How Does a Sport Score?


A competitive sport in which the winner is determined by accumulating more points than the opponent within a fixed time limit. Many sports use different methods to calculate a score, such as the common system of scoring in football, or the way in which boxing and mixed martial arts (MMA) award points for blows given or success in a round.

Despite growing interest in quantitative analysis and modeling of competition in general and sports in particular, relatively little is known about what patterns or principles cut across different sports. In this article, we explore some of these questions using a comprehensive database of scoring events from college and professional football, hockey, and basketball. This database is unusual both in its scope – every league game over 9-10 seasons of play – and in its depth – timing and attribution information on all points scored within each game.

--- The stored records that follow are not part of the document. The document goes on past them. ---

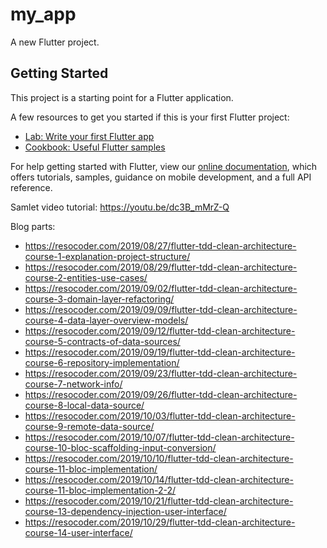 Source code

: # my_app

A new Flutter project.

## Getting Started

This project is a starting point for a Flutter application.

A few resources to get you started if this is your first Flutter project:

- [Lab: Write your first Flutter app](https://flutter.dev/docs/get-started/codelab)
- [Cookbook: Useful Flutter samples](https://flutter.dev/docs/cookbook)

For help getting started with Flutter, view our
[online documentation](https://flutter.dev/docs), which offers tutorials,
samples, guidance on mobile development, and a full API reference.


Samlet video tutorial: 
https://youtu.be/dc3B_mMrZ-Q

Blog parts: 
- https://resocoder.com/2019/08/27/flutter-tdd-clean-architecture-course-1-explanation-project-structure/
- https://resocoder.com/2019/08/29/flutter-tdd-clean-architecture-course-2-entities-use-cases/
- https://resocoder.com/2019/09/02/flutter-tdd-clean-architecture-course-3-domain-layer-refactoring/
- https://resocoder.com/2019/09/09/flutter-tdd-clean-architecture-course-4-data-layer-overview-models/
- https://resocoder.com/2019/09/12/flutter-tdd-clean-architecture-course-5-contracts-of-data-sources/
- https://resocoder.com/2019/09/19/flutter-tdd-clean-architecture-course-6-repository-implementation/
- https://resocoder.com/2019/09/23/flutter-tdd-clean-architecture-course-7-network-info/
- https://resocoder.com/2019/09/26/flutter-tdd-clean-architecture-course-8-local-data-source/
- https://resocoder.com/2019/10/03/flutter-tdd-clean-architecture-course-9-remote-data-source/
- https://resocoder.com/2019/10/07/flutter-tdd-clean-architecture-course-10-bloc-scaffolding-input-conversion/
- https://resocoder.com/2019/10/10/flutter-tdd-clean-architecture-course-11-bloc-implementation/
- https://resocoder.com/2019/10/14/flutter-tdd-clean-architecture-course-11-bloc-implementation-2-2/
- https://resocoder.com/2019/10/21/flutter-tdd-clean-architecture-course-13-dependency-injection-user-interface/
- https://resocoder.com/2019/10/29/flutter-tdd-clean-architecture-course-14-user-interface/
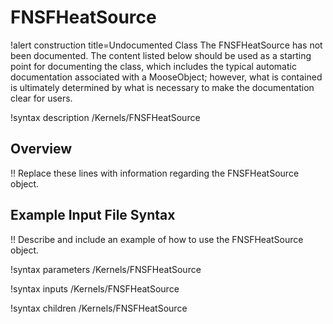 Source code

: # FNSFHeatSource

!alert construction title=Undocumented Class
The FNSFHeatSource has not been documented. The content listed below should be used as a starting point for
documenting the class, which includes the typical automatic documentation associated with a
MooseObject; however, what is contained is ultimately determined by what is necessary to make the
documentation clear for users.

!syntax description /Kernels/FNSFHeatSource

## Overview

!! Replace these lines with information regarding the FNSFHeatSource object.

## Example Input File Syntax

!! Describe and include an example of how to use the FNSFHeatSource object.

!syntax parameters /Kernels/FNSFHeatSource

!syntax inputs /Kernels/FNSFHeatSource

!syntax children /Kernels/FNSFHeatSource
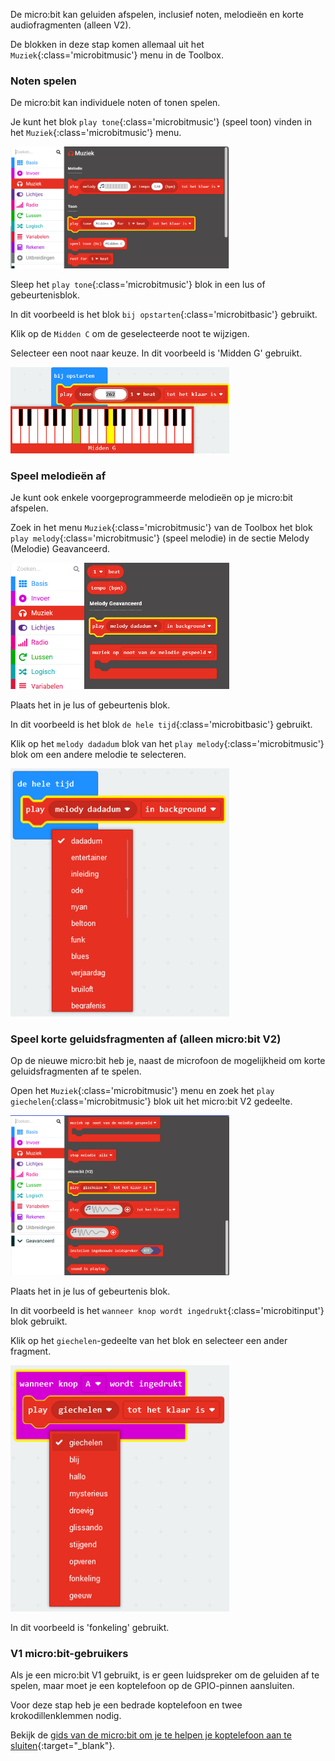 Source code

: De micro:bit kan geluiden afspelen, inclusief noten, melodieën en korte audiofragmenten (alleen V2).

De blokken in deze stap komen allemaal uit het `Muziek`{:class='microbitmusic'} menu in de Toolbox.

### Noten spelen

De micro:bit kan individuele noten of tonen spelen.

Je kunt het blok `play tone`{:class='microbitmusic'} (speel toon) vinden in het `Muziek`{:class='microbitmusic'} menu.

<img src="images/music-playtone.png" alt="The Music menu open with the 'play tone' block highlighted." width="350"/>

Sleep het `play tone`{:class='microbitmusic'} blok in een lus of gebeurtenisblok.

In dit voorbeeld is het blok `bij opstarten`{:class='microbitbasic'} gebruikt.

Klik op de `Midden C` om de geselecteerde noot te wijzigen.

Selecteer een noot naar keuze. In dit voorbeeld is 'Midden G' gebruikt.

<img src="images/playtone-middleg.png" alt="The drop-down menu on the play tone block expanded with `middle G` highlighted." width="350"/>

### Speel melodieën af

Je kunt ook enkele voorgeprogrammeerde melodieën op je micro:bit afspelen.

Zoek in het menu `Muziek`{:class='microbitmusic'} van de Toolbox het blok `play melody`{:class='microbitmusic'} (speel melodie) in de sectie Melody (Melodie) Geavanceerd.

<img src="images/play-melody.png" alt="The Music menu open with the 'play melody' block highlighted." width="350"/>

Plaats het in je lus of gebeurtenis blok.

In dit voorbeeld is het blok `de hele tijd`{:class='microbitbasic'} gebruikt.

Klik op het `melody dadadum` blok van het `play melody`{:class='microbitmusic'} blok om een andere melodie te selecteren.

<img src="images/melody-choices.png" alt="The drop-down menu on the play melody block expanded to show the melody options." width="350"/>

### Speel korte geluidsfragmenten af (alleen micro:bit V2)

Op de nieuwe micro:bit heb je, naast de microfoon de mogelijkheid om korte geluidsfragmenten af te spelen.

Open het `Muziek`{:class='microbitmusic'} menu en zoek het `play giechelen`{:class='microbitmusic'} blok uit het micro:bit V2 gedeelte.

<img src="images/play-giggle.png" alt="The Music menu open with the 'play giggle' block highlighted." width="350"/>

Plaats het in je lus of gebeurtenis blok.

In dit voorbeeld is het `wanneer knop wordt ingedrukt`{:class='microbitinput'} blok gebruikt.

Klik op het `giechelen`-gedeelte van het blok en selecteer een ander fragment.

<img src="images/playgiggle-choices.png" alt="The drop-down menu on the 'play giggle' block expanded to show clip options." width="350"/>

In dit voorbeeld is 'fonkeling' gebruikt.

### V1 micro:bit-gebruikers

Als je een micro:bit V1 gebruikt, is er geen luidspreker om de geluiden af te spelen, maar moet je een koptelefoon op de GPIO-pinnen aansluiten.

Voor deze stap heb je een bedrade koptelefoon en twee krokodillenklemmen nodig.

Bekijk de [gids van de micro:bit om je te helpen je koptelefoon aan te sluiten](https://makecode.microbit.org/projects/hack-your-headphones/make){:target="_blank"}.
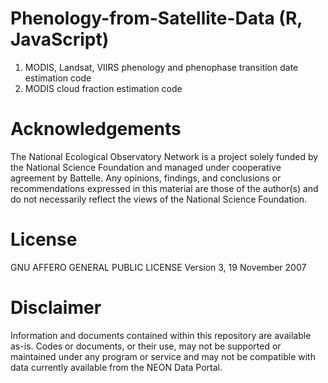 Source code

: # Phenology-from-Satellite-Data (R, JavaScript)
1) MODIS, Landsat, VIIRS phenology and phenophase transition date estimation code
2) MODIS cloud fraction estimation code 



# Acknowledgements

The National Ecological Observatory Network is a project solely funded by the National Science Foundation and managed under cooperative agreement by Battelle. Any opinions, findings, and conclusions or recommendations expressed in this material are those of the author(s) and do not necessarily reflect the views of the National Science Foundation.

# License
GNU AFFERO GENERAL PUBLIC LICENSE Version 3, 19 November 2007

# Disclaimer
Information and documents contained within this repository are available as-is. Codes or documents, or their use, may not be supported or maintained under any program or service and may not be compatible with data currently available from the NEON Data Portal.
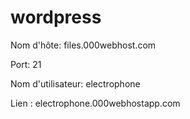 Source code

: # wordpress

Nom d'hôte: files.000webhost.com

Port: 21

Nom d'utilisateur: electrophone


Lien : electrophone.000webhostapp.com
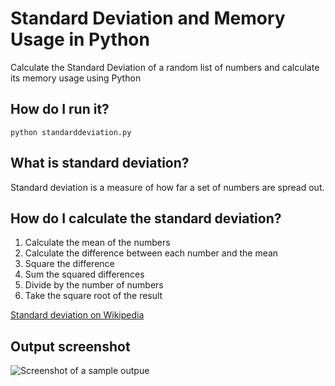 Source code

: # Standard Deviation and Memory Usage in Python
 
Calculate the Standard Deviation of a random list of numbers and calculate its memory usage using Python

## How do I run it?
`python standarddeviation.py`

## What is standard deviation?
Standard deviation is a measure of how far a set of numbers are spread out.

## How do I calculate the standard deviation?

1. Calculate the mean of the numbers
2. Calculate the difference between each number and the mean
3. Square the difference
4. Sum the squared differences
5. Divide by the number of numbers
6. Take the square root of the result

[Standard deviation on Wikipedia](https://en.wikipedia.org/wiki/Standard_deviation)


## Output screenshot

![Screenshot of a sample outpue](https://i.imgur.com/NLwK7Nl.png)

We find that the scoring tempo of these four sports is well-described by a Poisson process with a sport-specific rate, and that the scoring balance between teams – how often one team wins an event – closely follows a Bernoulli process with a bias parameter that effectively varies with lead size. We also show that, for all sports except baseball, the probability of scoring again while in the lead rapidly increases with lead size, a pattern consistent with differential latent team skill.

While these findings suggest that some aspects of scoring dynamics are similar across sports, the differences in rules, player abilities, and strategies of the various sports make it difficult to generalize these conclusions. In future work, we plan to explore these variations in more detail, with the goal of developing models of the underlying dynamical processes.